S.No Product Qty Price
1-Pen-2-10
2-Pencil-1-5
3-Eraser-1-2
Now, when i try to use the following command:
$ awk -f'-' '{print $1,$2} data.txt
I get the below output:
1 Pen
2 Pencil
3 Eraser
But when i use the command:
$ awk -FS'-' '{print $1,$2} data.txt
the output is:
1-Pen-2-10
2-Pencil-1-5
3-Eraser-1-2
I don't understand the difference it does using the -FS
command. Could somebody help me out on what exactly happens between these two commands. Thanks!
Upvotes: 3
Views: 4490
Reputation: 80921
-FS
is not an argument to awk. -F
is, as is -f
.
The -F
argument tells awk what value to use for FS
(the field separator).
The -f
argument tells awk to use its argument as the script file to run.

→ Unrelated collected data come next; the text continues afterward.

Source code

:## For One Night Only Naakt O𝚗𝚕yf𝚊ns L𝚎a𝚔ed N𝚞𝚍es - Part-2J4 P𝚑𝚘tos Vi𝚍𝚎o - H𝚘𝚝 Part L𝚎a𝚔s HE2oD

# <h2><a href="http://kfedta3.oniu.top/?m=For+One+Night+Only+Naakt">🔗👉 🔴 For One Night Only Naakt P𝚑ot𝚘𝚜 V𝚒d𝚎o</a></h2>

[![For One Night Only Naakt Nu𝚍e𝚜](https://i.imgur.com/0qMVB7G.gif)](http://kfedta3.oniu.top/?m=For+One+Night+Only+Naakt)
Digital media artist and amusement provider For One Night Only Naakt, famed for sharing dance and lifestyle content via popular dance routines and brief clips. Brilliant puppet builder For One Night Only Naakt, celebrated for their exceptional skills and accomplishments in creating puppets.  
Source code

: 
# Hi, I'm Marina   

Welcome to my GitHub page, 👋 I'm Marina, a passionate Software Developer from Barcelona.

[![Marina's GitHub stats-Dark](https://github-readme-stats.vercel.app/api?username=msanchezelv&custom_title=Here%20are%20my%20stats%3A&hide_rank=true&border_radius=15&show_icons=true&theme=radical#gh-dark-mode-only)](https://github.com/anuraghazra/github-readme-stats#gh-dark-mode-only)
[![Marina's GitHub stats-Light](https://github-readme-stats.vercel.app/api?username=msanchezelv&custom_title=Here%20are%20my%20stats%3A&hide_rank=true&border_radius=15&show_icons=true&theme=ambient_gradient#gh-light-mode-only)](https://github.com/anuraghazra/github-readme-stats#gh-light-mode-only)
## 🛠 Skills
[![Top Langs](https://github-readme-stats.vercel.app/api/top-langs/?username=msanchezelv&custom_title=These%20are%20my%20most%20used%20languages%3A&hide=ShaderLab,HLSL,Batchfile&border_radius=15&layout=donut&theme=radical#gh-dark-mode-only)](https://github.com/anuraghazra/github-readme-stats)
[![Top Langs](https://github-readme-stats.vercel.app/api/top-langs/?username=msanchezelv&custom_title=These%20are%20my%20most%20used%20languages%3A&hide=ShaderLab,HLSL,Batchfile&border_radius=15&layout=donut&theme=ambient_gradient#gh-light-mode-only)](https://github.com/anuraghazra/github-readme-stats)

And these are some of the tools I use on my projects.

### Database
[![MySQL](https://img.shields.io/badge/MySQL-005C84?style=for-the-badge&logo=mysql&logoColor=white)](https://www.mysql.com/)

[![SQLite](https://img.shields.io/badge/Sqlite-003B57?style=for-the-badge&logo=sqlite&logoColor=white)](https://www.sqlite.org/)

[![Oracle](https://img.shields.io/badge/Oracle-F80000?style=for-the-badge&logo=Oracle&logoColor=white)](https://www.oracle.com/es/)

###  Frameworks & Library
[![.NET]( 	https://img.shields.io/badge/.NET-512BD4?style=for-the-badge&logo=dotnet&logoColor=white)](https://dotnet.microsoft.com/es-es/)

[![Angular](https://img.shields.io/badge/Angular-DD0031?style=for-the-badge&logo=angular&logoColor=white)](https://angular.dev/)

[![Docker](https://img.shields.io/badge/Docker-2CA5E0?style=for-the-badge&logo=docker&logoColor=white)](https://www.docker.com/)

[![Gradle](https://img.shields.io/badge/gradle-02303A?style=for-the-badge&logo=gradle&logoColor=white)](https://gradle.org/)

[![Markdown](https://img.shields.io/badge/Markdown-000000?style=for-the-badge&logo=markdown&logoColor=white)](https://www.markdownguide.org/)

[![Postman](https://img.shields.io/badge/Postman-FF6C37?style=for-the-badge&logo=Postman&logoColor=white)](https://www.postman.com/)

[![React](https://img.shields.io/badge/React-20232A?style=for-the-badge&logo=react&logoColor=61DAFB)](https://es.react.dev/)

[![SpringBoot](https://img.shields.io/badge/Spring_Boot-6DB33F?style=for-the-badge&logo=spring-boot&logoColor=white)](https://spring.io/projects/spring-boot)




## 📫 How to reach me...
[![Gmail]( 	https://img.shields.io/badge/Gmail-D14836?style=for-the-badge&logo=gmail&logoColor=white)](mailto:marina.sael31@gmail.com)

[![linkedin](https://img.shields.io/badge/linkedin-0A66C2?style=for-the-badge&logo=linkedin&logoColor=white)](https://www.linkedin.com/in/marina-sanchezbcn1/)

This command (I fixed your quoting):
awk -f'-' '{print $1,$2}' data.txt
tells awk to use standard input (that's what -
means) for its argument. This should hang when run in a terminal. And should be an error after that as awk then tries to use '{print $1,$2}'
as a filename to read from.
This command:
awk -FS'-' '{print $1,$2}' data.txt
tells awk to use S-
as the value of FS
. Which you can see by running this command:
awk -FS'-' 'BEGIN {print "["FS"]"}'
Upvotes: 3
Reputation: 203189
You are more confused than you think. There is no -FS
.
FS
is a variable that contains the field separator.
-F
is an option that sets FS
to it's argument.
-f
is an option whose argument is the name of a file that contains the script to execute.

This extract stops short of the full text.